Stored data entries
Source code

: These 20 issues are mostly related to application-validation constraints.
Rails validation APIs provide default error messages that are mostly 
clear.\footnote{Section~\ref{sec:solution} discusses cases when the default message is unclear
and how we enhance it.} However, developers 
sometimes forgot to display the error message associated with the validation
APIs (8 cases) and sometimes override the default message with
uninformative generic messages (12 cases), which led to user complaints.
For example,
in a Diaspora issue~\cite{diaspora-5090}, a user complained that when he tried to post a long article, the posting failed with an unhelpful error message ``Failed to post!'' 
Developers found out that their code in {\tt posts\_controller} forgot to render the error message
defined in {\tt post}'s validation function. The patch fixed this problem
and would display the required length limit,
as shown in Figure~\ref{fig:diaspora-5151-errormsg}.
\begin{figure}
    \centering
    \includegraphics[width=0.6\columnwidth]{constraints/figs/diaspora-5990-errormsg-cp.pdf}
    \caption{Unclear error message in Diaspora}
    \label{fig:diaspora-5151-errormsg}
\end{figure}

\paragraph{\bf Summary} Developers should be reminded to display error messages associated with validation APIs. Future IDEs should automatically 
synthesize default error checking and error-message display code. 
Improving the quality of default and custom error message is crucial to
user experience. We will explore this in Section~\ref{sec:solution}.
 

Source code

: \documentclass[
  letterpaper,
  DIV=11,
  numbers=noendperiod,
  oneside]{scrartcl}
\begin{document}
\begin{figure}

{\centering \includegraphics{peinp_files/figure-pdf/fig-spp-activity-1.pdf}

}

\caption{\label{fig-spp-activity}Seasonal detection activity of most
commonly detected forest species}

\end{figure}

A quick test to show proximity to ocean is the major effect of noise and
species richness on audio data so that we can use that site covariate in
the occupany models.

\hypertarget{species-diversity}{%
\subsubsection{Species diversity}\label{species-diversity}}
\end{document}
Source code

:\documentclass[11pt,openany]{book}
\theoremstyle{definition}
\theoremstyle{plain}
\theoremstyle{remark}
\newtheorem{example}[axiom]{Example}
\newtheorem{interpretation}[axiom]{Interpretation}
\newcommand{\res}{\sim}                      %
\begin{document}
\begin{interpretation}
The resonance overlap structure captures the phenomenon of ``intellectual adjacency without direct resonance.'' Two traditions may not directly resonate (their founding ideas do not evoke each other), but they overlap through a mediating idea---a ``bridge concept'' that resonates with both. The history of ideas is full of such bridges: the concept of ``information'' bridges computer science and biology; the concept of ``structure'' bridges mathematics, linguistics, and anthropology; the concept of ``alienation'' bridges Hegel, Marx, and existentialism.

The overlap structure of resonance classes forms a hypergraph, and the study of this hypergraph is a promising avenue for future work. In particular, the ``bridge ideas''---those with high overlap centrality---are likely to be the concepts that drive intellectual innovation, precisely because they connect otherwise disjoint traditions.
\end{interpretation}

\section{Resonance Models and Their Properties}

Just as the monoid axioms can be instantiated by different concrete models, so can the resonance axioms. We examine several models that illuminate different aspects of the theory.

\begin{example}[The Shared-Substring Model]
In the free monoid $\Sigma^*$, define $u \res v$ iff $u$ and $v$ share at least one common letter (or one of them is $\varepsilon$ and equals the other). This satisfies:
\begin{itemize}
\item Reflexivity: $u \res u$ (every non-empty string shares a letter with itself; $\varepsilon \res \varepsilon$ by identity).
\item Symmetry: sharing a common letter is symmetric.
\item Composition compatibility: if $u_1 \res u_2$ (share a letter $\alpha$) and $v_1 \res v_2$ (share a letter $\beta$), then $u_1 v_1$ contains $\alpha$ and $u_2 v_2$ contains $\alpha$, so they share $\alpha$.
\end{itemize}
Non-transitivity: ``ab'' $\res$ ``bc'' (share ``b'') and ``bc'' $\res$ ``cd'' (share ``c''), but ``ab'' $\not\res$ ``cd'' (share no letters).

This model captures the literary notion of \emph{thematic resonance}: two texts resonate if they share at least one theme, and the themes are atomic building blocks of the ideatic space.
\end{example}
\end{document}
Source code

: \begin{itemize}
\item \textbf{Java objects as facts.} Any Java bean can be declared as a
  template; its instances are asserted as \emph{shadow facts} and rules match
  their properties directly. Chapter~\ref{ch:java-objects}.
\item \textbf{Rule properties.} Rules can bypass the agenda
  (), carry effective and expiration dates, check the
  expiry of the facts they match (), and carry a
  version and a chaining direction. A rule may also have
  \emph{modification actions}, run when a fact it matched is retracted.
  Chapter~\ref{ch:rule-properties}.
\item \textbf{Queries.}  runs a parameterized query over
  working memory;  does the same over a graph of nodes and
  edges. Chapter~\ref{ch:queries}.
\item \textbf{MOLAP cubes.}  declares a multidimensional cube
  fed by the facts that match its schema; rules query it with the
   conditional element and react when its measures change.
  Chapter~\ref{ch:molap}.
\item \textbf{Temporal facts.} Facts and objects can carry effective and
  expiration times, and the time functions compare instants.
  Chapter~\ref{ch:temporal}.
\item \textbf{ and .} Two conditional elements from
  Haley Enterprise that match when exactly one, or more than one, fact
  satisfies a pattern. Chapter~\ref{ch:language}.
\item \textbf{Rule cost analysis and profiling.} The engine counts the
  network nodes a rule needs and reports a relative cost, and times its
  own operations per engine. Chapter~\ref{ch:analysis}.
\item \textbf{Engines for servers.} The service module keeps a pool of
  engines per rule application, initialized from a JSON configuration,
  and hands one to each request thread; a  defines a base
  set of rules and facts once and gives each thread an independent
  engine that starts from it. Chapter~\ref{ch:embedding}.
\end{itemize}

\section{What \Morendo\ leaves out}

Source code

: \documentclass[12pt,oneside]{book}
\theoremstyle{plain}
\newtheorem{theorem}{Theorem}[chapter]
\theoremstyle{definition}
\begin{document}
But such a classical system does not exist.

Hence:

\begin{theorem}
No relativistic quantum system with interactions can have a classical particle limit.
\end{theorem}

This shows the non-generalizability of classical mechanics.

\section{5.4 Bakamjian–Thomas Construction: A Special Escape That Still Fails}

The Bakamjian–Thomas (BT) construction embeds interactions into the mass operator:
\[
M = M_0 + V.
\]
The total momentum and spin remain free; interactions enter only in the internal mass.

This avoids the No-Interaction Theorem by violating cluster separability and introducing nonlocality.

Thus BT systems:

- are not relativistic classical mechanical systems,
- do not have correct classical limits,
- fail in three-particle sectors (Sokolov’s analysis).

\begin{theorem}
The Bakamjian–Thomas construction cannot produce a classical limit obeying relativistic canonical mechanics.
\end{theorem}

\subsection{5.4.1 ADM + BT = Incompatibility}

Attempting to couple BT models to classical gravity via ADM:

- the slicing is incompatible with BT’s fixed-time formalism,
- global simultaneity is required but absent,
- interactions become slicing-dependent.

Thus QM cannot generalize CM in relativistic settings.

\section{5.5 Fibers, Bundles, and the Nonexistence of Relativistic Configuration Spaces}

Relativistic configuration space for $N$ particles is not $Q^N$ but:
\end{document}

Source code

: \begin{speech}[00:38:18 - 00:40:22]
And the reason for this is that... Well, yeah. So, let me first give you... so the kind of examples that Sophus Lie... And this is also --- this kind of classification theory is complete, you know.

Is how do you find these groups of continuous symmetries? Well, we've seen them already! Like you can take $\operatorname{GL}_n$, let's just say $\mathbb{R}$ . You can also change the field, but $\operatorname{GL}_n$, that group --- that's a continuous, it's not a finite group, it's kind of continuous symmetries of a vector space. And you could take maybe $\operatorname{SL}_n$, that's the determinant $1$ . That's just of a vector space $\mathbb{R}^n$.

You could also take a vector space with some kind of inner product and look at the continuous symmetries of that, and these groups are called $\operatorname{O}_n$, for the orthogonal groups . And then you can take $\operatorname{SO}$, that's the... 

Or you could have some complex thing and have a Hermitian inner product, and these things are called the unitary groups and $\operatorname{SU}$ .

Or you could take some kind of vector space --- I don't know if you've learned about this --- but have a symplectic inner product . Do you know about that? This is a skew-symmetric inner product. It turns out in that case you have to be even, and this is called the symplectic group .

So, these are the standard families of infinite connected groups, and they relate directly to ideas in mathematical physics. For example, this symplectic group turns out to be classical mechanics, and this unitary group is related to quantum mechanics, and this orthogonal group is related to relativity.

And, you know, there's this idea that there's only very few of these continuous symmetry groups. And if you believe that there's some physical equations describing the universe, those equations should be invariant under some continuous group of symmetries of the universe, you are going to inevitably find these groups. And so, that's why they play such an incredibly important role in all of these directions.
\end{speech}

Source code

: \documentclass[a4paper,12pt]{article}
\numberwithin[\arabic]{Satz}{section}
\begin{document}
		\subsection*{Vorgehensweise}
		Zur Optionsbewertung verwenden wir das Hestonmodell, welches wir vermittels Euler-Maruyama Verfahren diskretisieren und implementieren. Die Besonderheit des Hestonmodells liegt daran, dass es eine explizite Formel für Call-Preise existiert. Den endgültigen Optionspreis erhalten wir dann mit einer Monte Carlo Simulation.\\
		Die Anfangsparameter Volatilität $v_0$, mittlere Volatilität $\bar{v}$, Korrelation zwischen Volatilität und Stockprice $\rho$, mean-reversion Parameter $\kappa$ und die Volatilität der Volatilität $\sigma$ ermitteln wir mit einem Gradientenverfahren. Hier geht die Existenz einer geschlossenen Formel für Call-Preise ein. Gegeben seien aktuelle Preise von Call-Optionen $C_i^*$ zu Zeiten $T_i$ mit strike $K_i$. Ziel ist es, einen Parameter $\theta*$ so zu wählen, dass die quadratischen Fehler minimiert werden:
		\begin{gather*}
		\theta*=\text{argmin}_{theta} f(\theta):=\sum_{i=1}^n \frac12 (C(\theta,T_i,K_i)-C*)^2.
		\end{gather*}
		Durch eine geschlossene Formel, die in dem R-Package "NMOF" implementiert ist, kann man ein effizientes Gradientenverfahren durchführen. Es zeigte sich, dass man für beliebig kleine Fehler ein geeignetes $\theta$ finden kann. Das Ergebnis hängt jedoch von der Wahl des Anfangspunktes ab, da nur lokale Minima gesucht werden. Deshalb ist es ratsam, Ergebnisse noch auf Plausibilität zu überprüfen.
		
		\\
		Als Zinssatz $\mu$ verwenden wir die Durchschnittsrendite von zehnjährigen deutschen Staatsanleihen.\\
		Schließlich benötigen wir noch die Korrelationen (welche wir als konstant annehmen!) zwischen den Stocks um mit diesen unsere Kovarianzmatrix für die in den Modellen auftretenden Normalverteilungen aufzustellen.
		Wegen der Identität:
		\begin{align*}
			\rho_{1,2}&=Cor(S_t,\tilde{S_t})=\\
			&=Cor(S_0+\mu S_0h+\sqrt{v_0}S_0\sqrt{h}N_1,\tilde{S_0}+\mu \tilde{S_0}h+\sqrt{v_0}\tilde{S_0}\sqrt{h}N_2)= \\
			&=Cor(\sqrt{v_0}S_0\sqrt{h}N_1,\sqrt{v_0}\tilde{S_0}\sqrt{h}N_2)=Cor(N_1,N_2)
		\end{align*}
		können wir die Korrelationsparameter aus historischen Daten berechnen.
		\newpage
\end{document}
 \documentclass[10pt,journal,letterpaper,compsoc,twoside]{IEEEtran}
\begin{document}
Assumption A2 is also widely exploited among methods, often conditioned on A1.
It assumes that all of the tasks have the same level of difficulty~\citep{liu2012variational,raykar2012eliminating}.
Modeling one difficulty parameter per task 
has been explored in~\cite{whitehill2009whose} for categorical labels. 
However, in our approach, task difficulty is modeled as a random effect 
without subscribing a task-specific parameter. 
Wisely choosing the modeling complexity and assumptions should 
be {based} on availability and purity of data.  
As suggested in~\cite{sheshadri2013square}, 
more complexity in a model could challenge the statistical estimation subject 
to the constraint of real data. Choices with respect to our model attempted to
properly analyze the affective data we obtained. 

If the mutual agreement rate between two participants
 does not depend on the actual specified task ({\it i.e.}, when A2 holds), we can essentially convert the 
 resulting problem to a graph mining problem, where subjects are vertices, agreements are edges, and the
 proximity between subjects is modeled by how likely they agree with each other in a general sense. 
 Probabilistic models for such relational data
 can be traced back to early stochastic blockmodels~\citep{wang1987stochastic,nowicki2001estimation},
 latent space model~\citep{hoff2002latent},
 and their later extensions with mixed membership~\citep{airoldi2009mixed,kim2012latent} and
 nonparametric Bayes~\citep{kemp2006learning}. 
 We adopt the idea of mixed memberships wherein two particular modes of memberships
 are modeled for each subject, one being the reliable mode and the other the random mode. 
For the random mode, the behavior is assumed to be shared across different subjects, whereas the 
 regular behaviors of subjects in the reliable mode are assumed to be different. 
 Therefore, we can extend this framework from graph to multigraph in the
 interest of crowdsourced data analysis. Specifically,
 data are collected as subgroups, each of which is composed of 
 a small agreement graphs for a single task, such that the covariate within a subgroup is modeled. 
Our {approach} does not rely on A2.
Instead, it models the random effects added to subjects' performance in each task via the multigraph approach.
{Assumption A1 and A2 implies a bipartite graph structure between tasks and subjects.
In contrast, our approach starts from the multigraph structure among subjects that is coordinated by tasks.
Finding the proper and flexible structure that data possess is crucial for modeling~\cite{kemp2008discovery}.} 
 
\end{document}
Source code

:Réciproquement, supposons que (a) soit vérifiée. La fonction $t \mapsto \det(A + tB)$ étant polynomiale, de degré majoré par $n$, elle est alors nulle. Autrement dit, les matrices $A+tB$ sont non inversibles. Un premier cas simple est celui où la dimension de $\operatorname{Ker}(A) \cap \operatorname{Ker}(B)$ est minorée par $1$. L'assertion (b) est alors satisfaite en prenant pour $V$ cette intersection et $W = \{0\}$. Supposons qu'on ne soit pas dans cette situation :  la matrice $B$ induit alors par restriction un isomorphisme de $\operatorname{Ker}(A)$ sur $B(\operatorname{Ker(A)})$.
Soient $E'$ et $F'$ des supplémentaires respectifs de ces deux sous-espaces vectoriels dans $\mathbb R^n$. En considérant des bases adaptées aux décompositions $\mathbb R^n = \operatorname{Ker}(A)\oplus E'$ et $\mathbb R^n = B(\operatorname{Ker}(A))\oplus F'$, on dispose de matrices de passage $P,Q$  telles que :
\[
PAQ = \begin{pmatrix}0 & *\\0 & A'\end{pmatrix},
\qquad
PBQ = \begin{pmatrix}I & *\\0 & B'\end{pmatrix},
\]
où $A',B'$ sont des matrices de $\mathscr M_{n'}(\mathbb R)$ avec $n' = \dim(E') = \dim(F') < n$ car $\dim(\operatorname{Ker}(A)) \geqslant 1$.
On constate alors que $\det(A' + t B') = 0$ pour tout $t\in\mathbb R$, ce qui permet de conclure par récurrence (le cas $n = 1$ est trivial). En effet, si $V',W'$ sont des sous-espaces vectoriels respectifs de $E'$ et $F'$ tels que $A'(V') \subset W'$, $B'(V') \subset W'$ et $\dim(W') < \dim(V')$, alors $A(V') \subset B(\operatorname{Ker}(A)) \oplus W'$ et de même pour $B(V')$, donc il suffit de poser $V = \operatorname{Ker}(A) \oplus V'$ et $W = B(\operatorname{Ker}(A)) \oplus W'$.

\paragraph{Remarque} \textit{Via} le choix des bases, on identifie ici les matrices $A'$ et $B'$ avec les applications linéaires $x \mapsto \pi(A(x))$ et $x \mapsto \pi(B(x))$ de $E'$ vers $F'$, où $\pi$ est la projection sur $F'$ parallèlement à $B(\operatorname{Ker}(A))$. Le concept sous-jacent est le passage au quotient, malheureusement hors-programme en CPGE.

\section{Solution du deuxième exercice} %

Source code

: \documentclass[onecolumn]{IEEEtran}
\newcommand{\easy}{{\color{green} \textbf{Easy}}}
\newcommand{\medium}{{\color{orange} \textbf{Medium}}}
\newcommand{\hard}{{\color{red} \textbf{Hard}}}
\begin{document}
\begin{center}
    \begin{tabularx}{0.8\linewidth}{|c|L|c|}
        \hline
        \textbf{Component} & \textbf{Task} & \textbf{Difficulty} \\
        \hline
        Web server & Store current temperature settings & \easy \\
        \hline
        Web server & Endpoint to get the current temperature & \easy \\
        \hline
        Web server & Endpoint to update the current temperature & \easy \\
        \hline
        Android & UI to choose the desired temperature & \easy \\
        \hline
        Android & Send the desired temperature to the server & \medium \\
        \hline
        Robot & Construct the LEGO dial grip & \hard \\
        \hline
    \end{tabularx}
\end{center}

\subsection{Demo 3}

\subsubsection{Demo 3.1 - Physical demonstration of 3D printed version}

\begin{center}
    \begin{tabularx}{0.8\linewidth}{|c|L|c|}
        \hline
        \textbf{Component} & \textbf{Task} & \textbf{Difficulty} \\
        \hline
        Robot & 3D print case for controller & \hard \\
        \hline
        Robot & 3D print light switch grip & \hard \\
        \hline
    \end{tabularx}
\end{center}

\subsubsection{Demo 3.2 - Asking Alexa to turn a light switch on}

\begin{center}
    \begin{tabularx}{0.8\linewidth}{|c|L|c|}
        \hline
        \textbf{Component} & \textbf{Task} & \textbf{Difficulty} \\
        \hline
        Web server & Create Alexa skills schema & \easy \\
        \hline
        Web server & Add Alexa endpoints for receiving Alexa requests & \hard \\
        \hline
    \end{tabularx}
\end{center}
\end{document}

▶ _What this task involves_
In the records above, find the lines containing "tilde" and copy them.

▶ _Exercise output_
			\rho_{1,2}&=Cor(S_t,\tilde{S_t})=\\
			&=Cor(S_0+\mu S_0h+\sqrt{v_0}S_0\sqrt{h}N_1,\tilde{S_0}+\mu \tilde{S_0}h+\sqrt{v_0}\tilde{S_0}\sqrt{h}N_2)= \\
			&=Cor(\sqrt{v_0}S_0\sqrt{h}N_1,\sqrt{v_0}\tilde{S_0}\sqrt{h}N_2)=Cor(N_1,N_2)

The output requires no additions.